== DATA SECTION

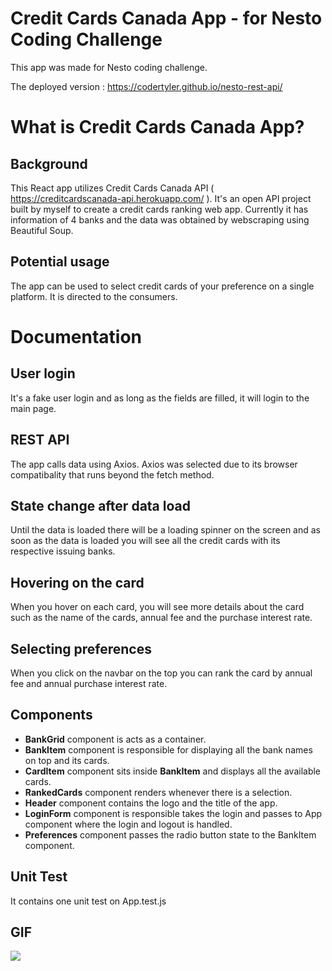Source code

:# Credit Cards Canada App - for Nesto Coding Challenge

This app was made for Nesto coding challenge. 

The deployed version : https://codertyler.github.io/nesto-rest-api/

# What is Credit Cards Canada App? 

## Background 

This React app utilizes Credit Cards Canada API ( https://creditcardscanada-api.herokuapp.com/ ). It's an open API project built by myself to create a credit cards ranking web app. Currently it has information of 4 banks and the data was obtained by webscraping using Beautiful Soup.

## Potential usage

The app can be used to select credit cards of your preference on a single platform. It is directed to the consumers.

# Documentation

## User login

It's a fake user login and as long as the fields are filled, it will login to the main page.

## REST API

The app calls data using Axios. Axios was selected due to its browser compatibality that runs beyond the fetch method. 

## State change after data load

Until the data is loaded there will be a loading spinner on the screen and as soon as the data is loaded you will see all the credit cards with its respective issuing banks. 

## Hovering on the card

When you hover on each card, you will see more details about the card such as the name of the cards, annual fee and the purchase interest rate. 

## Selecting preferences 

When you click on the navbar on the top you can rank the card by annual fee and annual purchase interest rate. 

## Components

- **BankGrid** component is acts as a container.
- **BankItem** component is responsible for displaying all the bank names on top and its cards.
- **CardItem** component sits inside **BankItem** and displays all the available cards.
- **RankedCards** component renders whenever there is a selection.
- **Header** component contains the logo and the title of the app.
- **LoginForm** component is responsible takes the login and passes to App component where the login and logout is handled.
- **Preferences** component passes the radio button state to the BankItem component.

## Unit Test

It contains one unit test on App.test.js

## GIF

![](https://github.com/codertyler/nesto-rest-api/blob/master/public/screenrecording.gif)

====
== DATA SECTION

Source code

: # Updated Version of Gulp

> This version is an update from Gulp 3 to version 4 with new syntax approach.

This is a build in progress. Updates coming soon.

====

**ACTIVITY**:
The lines to copy are those in the records above containing the word "BankItem".

**ANSWER BOX**:
- **BankItem** component is responsible for displaying all the bank names on top and its cards.
- **CardItem** component sits inside **BankItem** and displays all the available cards.
- **Preferences** component passes the radio button state to the BankItem component.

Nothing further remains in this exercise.